“Pirates are winning,” analyst Martin Murphy told me last fall, after Somali sea bandits had seized around 40 vessels in one year.
Then there was the deployment to Somali waters of two dozen warships from a dozen nations — the greatest concentration of international naval power since World War II. In early 2009, attacks were down. “We have had a great effect,” U.S. Navy Rear Admiral Terry McKnight said.
But McKnight admitted that poor weather could be keeping pirates ashore. Sure enough, the weather has now cleared, and attacks are up — to a level three times that in 2008, according to Galrahn.
Recall that Somali piracy has its roots in the 1990s, when the collapse of the Somali government threw open the doors to major foreign fishing companies to illegally enter Somali waters and fish out all the tuna, which once comprised one of Somalia’s major commodities. The first Somali pirates were fishermen who decided to render a “fine” on any boats they found illegaly fishing Somali waters.
Well, guess what.

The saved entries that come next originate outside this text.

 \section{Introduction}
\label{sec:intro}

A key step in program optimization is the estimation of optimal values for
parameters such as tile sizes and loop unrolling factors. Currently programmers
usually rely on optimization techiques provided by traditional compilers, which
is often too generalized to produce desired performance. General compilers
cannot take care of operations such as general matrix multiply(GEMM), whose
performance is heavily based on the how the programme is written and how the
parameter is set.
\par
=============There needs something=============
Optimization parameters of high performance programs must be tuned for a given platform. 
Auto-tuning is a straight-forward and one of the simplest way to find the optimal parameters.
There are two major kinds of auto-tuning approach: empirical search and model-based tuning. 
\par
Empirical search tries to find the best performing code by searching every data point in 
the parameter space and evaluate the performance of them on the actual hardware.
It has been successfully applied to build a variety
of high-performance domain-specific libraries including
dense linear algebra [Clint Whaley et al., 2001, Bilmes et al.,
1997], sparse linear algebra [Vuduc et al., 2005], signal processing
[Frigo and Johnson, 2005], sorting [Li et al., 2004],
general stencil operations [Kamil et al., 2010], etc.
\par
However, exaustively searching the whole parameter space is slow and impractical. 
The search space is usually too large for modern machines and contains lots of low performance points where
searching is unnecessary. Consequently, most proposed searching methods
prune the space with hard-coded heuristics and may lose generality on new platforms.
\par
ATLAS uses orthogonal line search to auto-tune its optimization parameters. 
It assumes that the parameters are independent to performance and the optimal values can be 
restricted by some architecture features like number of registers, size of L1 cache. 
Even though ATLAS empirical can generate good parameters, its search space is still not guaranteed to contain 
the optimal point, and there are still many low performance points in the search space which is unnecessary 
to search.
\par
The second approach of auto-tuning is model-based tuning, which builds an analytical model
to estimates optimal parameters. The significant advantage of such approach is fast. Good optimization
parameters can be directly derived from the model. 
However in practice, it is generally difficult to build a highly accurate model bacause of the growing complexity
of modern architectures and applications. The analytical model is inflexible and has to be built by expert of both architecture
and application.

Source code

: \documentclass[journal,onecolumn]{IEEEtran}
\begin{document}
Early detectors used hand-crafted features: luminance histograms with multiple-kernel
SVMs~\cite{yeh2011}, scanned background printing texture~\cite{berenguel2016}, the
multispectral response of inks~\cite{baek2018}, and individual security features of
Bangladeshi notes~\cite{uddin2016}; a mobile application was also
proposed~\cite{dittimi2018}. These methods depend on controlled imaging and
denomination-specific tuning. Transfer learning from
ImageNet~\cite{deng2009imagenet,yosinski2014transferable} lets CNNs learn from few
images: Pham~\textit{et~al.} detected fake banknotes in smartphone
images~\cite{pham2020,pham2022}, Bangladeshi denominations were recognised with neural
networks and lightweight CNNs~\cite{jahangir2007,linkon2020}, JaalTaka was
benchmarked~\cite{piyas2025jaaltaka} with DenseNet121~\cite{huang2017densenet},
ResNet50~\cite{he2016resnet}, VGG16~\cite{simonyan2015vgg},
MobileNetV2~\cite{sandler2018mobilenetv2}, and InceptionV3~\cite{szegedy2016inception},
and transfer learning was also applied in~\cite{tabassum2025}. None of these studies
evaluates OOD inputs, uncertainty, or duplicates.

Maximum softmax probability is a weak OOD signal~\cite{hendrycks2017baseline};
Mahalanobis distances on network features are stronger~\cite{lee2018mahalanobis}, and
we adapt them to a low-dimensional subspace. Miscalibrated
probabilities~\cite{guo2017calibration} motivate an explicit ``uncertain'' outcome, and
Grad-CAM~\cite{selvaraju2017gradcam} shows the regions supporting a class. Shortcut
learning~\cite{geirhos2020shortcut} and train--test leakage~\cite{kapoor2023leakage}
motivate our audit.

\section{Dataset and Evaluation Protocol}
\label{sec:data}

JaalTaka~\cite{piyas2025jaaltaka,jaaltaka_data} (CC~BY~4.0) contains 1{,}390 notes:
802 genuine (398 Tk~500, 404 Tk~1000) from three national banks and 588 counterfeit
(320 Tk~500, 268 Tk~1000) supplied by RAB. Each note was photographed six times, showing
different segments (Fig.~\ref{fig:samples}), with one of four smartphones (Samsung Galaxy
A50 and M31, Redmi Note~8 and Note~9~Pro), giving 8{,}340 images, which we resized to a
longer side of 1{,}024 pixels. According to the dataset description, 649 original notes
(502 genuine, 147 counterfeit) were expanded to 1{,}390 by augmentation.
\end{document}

Piracy has effectively cut in half tuna hauls for major foreign fishing companies working near Somalia, according to Warships International Fleet Review. Today piracy is essentially organized crime, at sea. But the piracy mafia has inadvertently accomplished what the original pirates set out to do.
Somali pirates have every reason to be proud. Whether on purpose or not, they have defended their waters while evading the combined might of the world’s navies.